Sule Skerry together with Sule Stack are listed as a Special Protection Area as they are home during the breeding season to thousands of puffins and gannets and smaller numbers of the rarer Leach's storm petrel and storm petrels. Note that Leach's petrel visit the island but breeding is not proved. Since the first visiting birds in 2003 there is now a large breeding population of gannets; a possible overflow from nearby Sule Stack.

Every year the puffins and other seabirds on sule skerry are monitored by a team of birders called the sule skerry ringing group. They have been monitoring the seabirds on the island since 1975.

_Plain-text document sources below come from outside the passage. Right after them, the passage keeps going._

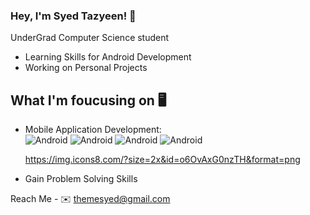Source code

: ### Hey, I'm Syed Tazyeen! 👋
 UnderGrad Computer Science student
 - Learning Skills for Android Development
 - Working on Personal Projects

## What I'm foucusing on 🖥️
 - Mobile Application Development:
   <br>
   <img src="https://img.icons8.com/?size=40&id=17836&format=png" alt = "Android"/>
   <img src="https://img.icons8.com/?size=40&id=7I3BjCqe9rjG&format=png" alt = "Android"/>
   <img src=" https://img.icons8.com/?size=40&id=62452&format=png" alt = "Android"/>
   <img src=" https://img.icons8.com/?size=40&id=62452&format=png" alt = "Android"/>
  
   https://img.icons8.com/?size=2x&id=o6OvAxG0nzTH&format=png
   <br>
 
   
 - Gain Problem Solving Skills




Reach Me - 
✉️ themesyed@gmail.com



<!--
**syedtazyeen/syedtazyeen** is a ✨ _special_ ✨ repository because its `README.md` (this file) appears on your GitHub profile.

Here are some ideas to get you started:

- 🔭 I’m currently working on ...
- 🌱 I’m currently learning ...
- 👯 I’m looking to collaborate on ...
- 🤔 I’m looking for help with ...
- 💬 Ask me about ...
- 📫 How to reach me: ...
- 😄 Pronouns: ...
- ⚡ Fun fact: ...
-->

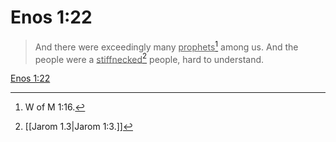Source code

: # Enos 1:22

> And there were exceedingly many <u>prophets</u>[^a] among us. And the people were a <u>stiffnecked</u>[^b] people, hard to understand.

[Enos 1:22](https://www.churchofjesuschrist.org/study/scriptures/bofm/enos/1?lang=eng&id=p22#p22)


[^a]: W of M 1:16.
[^b]: [[Jarom 1.3|Jarom 1:3.]]
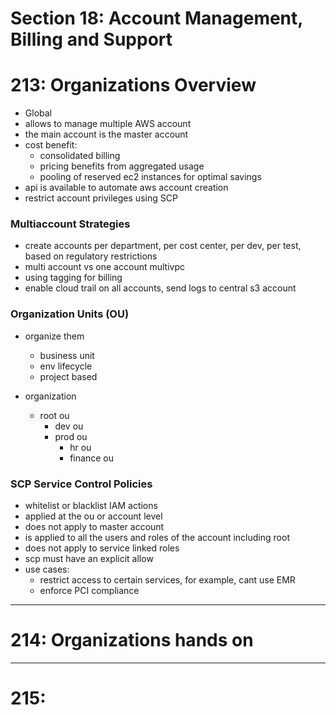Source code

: # Section 18: Account Management, Billing and Support

# 213: Organizations Overview
- Global
- allows to manage multiple AWS account
- the main account is the master account
- cost benefit:
  - consolidated billing
  - pricing benefits from aggregated usage
  - pooling of reserved ec2  instances for optimal savings
- api is available to automate aws account creation
- restrict account privileges using SCP

### Multiaccount Strategies
- create accounts per department, per cost center, per dev, per test, based on regulatory restrictions
- multi account vs one account multivpc
- using tagging for billing
- enable cloud trail on all accounts, send logs to central s3 account

### Organization Units (OU)
- organize them
  - business unit
  - env lifecycle
  - project based

- organization
  - root ou
     - dev ou
     - prod ou
         - hr ou
         - finance ou
      
### SCP Service Control Policies
- whitelist or blacklist IAM actions
- applied at the ou or account level
- does not apply to master account
- is applied to all the users and roles of the account including root
- does not apply to service linked roles
- scp must have an explicit allow
- use cases:
  - restrict access to certain services, for example, cant use EMR
  - enforce PCI compliance

---

# 214: Organizations hands on

---

# 215: 
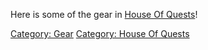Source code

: Here is some of the gear in [House Of
Quests](:Category:House_Of_Quests.md "wikilink")!

[Category: Gear](Category:_Gear "wikilink") [Category: House Of
Quests](Category:_House_Of_Quests "wikilink")
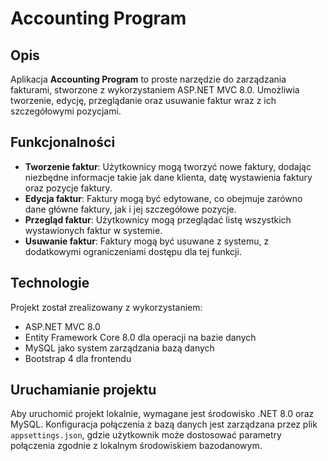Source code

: # Accounting Program

## Opis
Aplikacja **Accounting Program** to proste narzędzie do zarządzania fakturami, stworzone z wykorzystaniem ASP.NET MVC 8.0. Umożliwia tworzenie, edycję, przeglądanie oraz usuwanie faktur wraz z ich szczegółowymi pozycjami.

## Funkcjonalności
- **Tworzenie faktur**: Użytkownicy mogą tworzyć nowe faktury, dodając niezbędne informacje takie jak dane klienta, datę wystawienia faktury oraz pozycje faktury.
- **Edycja faktur**: Faktury mogą być edytowane, co obejmuje zarówno dane główne faktury, jak i jej szczegółowe pozycje.
- **Przegląd faktur**: Użytkownicy mogą przeglądać listę wszystkich wystawionych faktur w systemie.
- **Usuwanie faktur**: Faktury mogą być usuwane z systemu, z dodatkowymi ograniczeniami dostępu dla tej funkcji.

## Technologie
Projekt został zrealizowany z wykorzystaniem:
- ASP.NET MVC 8.0
- Entity Framework Core 8.0 dla operacji na bazie danych
- MySQL jako system zarządzania bazą danych
- Bootstrap 4 dla frontendu

## Uruchamianie projektu
Aby uruchomić projekt lokalnie, wymagane jest środowisko .NET 8.0 oraz MySQL. Konfiguracja połączenia z bazą danych jest zarządzana przez plik `appsettings.json`, gdzie użytkownik może dostosować parametry połączenia zgodnie z lokalnym środowiskiem bazodanowym.
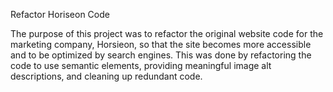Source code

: Refactor Horiseon Code

The purpose of this project was to refactor the original website code for the marketing company, Horsieon, so that the site becomes more accessible and to be optimized by search engines. This was done by refactoring the code to use semantic elements, providing meaningful image alt descriptions, and cleaning up redundant code.



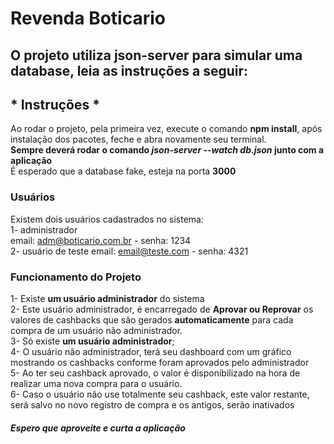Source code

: # Revenda Boticario

## O projeto utiliza json-server para simular uma database, leia as instruções a seguir:  

## * Instruções *
  Ao rodar o projeto, pela primeira vez, execute o comando **npm install**, após instalação dos pacotes, feche e abra novamente seu terminal.  
  **Sempre deverá rodar o comando *json-server --watch db.json* junto com a aplicação**  
  É esperado que a database fake, esteja na porta **3000**  
  
  ### Usuários
  Existem dois usuários cadastrados no sistema:  
  1- administrador  
      email: adm@boticario.com.br - senha: 1234  
  2- usuário de teste
      email: email@teste.com - senha: 4321  
  
### Funcionamento do Projeto
 1- Existe **um usuário administrador** do sistema  
 2- Este usuário administrador, é encarregado de **Aprovar ou Reprovar** os valores de cashbacks que são gerados **automaticamente** para cada compra de um usuário não administrador.  
 3- Só existe **um usuário administrador**;   
 4- O usuário não administrador, terá seu dashboard com um gráfico mostrando os cashbacks conforme foram aprovados pelo administrador  
 5- Ao ter seu cashback aprovado, o valor é disponibilizado na hora de realizar uma nova compra para o usuário.  
 6- Caso o usuário não use totalmente seu cashback, este valor restante, será salvo no novo registro de compra e os antigos, serão inativados  

##### Espero que aproveite e curta a aplicação
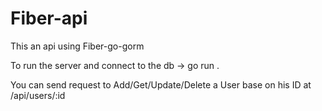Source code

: # Fiber-api

This an api using Fiber-go-gorm

To run the server and connect to the db -> go run .

You can send request to Add/Get/Update/Delete a User base on his ID at /api/users/:id
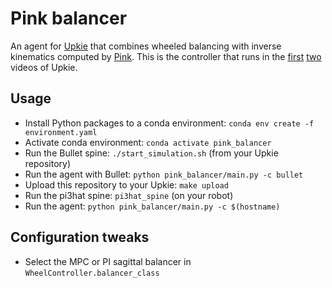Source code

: # Pink balancer

An agent for [Upkie](https://github.com/upkie/upkie/) that combines wheeled balancing with inverse kinematics computed by [Pink](https://github.com/stephane-caron/pink). This is the controller that runs in the [first](https://www.youtube.com/shorts/8b36XcCgh7s) [two](https://www.youtube.com/watch?v=NO_TkHGS0wQ) videos of Upkie.

## Usage

- Install Python packages to a conda environment: `conda env create -f environment.yaml`
- Activate conda environment: `conda activate pink_balancer`
- Run the Bullet spine: `./start_simulation.sh` (from your Upkie repository)
- Run the agent with Bullet: `python pink_balancer/main.py -c bullet`
- Upload this repository to your Upkie: `make upload`
- Run the pi3hat spine: `pi3hat_spine` (on your robot)
- Run the agent: `python pink_balancer/main.py -c $(hostname)`

## Configuration tweaks

- Select the MPC or PI sagittal balancer in `WheelController.balancer_class`
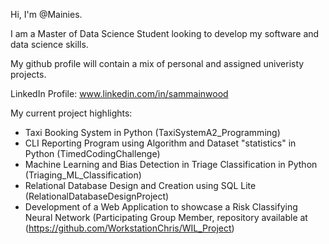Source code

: Hi, I'm @Mainies.

I am a Master of Data Science Student looking to develop my software and data science skills.

My github profile will contain a mix of personal and assigned univeristy projects.

LinkedIn Profile:
www.linkedin.com/in/sammainwood

My current project highlights:
- Taxi Booking System in Python (TaxiSystemA2_Programming)
- CLI Reporting Program using Algorithm and Dataset "statistics" in Python (TimedCodingChallenge)
- Machine Learning and Bias Detection in Triage Classification in Python (Triaging_ML_Classification)
- Relational Database Design and Creation using SQL Lite (RelationalDatabaseDesignProject)
- Development of a Web Application to showcase a Risk Classifying Neural Network (Participating Group Member, repository available at (https://github.com/WorkstationChris/WIL_Project)

<!---
Mainies/Mainies is a ✨ special ✨ repository because its `README.md` (this file) appears on your GitHub profile.
You can click the Preview link to take a look at your changes.
--->
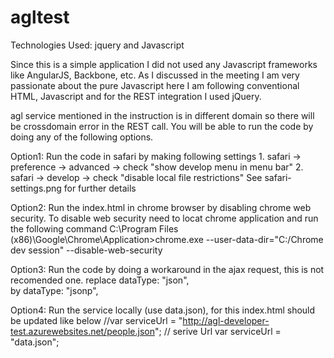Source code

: # agltest

Technologies Used: jquery and Javascript

Since this is a simple application I  did not used any Javascript frameworks like AngularJS, Backbone, etc. As I discussed in the meeting I am very passionate about the pure Javascript here I am following conventional HTML, Javascript and for the REST integration I used jQuery.

agl service mentioned in the instruction is in different domain so there will be crossdomain error in the REST call.
You will be able to  run the code by doing any of the following options.

Option1: Run the code in safari by making following settings
    1. safari -> preference -> advanced -> check "show develop menu in menu bar"
    2. safari -> develop -> check "disable local file restrictions"
See safari-settings.png for further details

Option2: Run the index.html in chrome browser by disabling chrome web security. To disable web security need to locat chrome application and run the following command
C:\Program Files (x86)\Google\Chrome\Application>chrome.exe --user-data-dir="C:/Chrome dev session" --disable-web-security

Option3: Run the code by doing a workaround in the ajax request, this is not recomended one.
replace dataType: "json",  
by dataType: "jsonp",

Option4: Run the service locally (use data.json), for this index.html should be updated like below 
//var serviceUrl = "http://agl-developer-test.azurewebsites.net/people.json"; // serive Url 
var serviceUrl = "data.json";
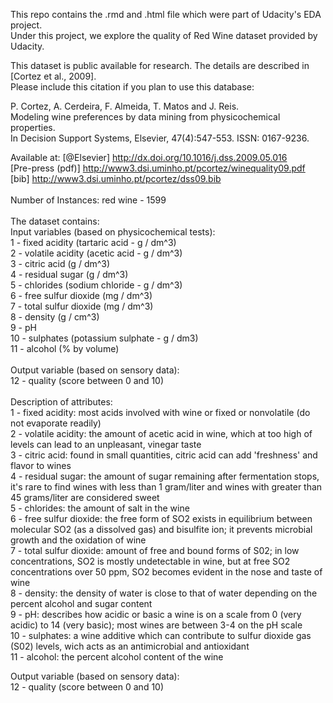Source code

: This repo contains the .rmd and .html file which were part of Udacity's EDA project.  <br>
Under this project, we explore the quality of Red Wine dataset provided by Udacity. <br>

This dataset is public available for research. The details are described in [Cortez et al., 2009].  <br>
Please include this citation if you plan to use this database: <br>

  P. Cortez, A. Cerdeira, F. Almeida, T. Matos and J. Reis.  <br>
  Modeling wine preferences by data mining from physicochemical properties. <br>
  In Decision Support Systems, Elsevier, 47(4):547-553. ISSN: 0167-9236. <br>
  
  Available at: [@Elsevier] http://dx.doi.org/10.1016/j.dss.2009.05.016 <br>
                [Pre-press (pdf)] http://www3.dsi.uminho.pt/pcortez/winequality09.pdf <br>
                [bib] http://www3.dsi.uminho.pt/pcortez/dss09.bib <br>
                 <br>
Number of Instances: red wine - 1599 <br>
 <br>
The dataset contains: <br>
Input variables (based on physicochemical tests): <br>
  1 - fixed acidity (tartaric acid - g / dm^3) <br>
  2 - volatile acidity (acetic acid - g / dm^3) <br>
  3 - citric acid (g / dm^3) <br>
  4 - residual sugar (g / dm^3) <br>
  5 - chlorides (sodium chloride - g / dm^3)  <br>
  6 - free sulfur dioxide (mg / dm^3) <br>
  7 - total sulfur dioxide (mg / dm^3) <br>
  8 - density (g / cm^3) <br>
  9 - pH <br>
  10 - sulphates (potassium sulphate - g / dm3) <br>
  11 - alcohol (% by volume) <br>
   <br>
  Output variable (based on sensory data): <br>
  12 - quality (score between 0 and 10) <br>
   <br>
Description of attributes: <br>
  1 - fixed acidity: most acids involved with wine or fixed or nonvolatile (do not evaporate readily) <br>
  2 - volatile acidity: the amount of acetic acid in wine, which at too high of levels can lead to an unpleasant, vinegar taste <br>
  3 - citric acid: found in small quantities, citric acid can add 'freshness' and flavor to wines <br>
  4 - residual sugar: the amount of sugar remaining after fermentation stops, it's rare to find wines with less than 1 gram/liter and wines with greater than 45 grams/liter are considered sweet <br>
  5 - chlorides: the amount of salt in the wine <br>
  6 - free sulfur dioxide: the free form of SO2 exists in equilibrium between molecular SO2 (as a dissolved gas) and bisulfite ion; it prevents microbial growth and the oxidation of wine <br>
  7 - total sulfur dioxide: amount of free and bound forms of S02; in low concentrations, SO2 is mostly undetectable in wine, but at free SO2 concentrations over 50 ppm, SO2 becomes evident in the nose and taste of wine <br> 
  8 - density: the density of water is close to that of water depending on the percent alcohol and sugar content <br>
  9 - pH: describes how acidic or basic a wine is on a scale from 0 (very acidic) to 14 (very basic); most wines are between 3-4 on the pH scale <br>
  10 - sulphates: a wine additive which can contribute to sulfur dioxide gas (S02) levels, wich acts as an antimicrobial and antioxidant <br>
  11 - alcohol: the percent alcohol content of the wine <br>
  
Output variable (based on sensory data): <br>
  12 - quality (score between 0 and 10)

The island is tree-less, since few trees would withstand the high winds of winter and salt spray environment. The dominant plant is maritime mayweed (Tripleurospermum maritimum).

Lighthouse

There is a lighthouse at the centre high point of the island and a number of small cairns around the periphery. According to the Guinness Book of Records, the Sule Skerry lighthouse was the most remote manned lighthouse in Great Britain from its opening in 1895 to its automation in 1982. Its remote location meant that construction could only take place during the summer, thus it took from 1892–94 to complete.

A meteorological buoy used in Met Office's Marine Automatic Weather Station (MAWS) Network is located off Sule Skerry. Results from the buoy are used in the Shipping Forecast.

Folklore

The Great Silkie of Sule Skerry is a story of a Silkie who lives on Sule Skerry.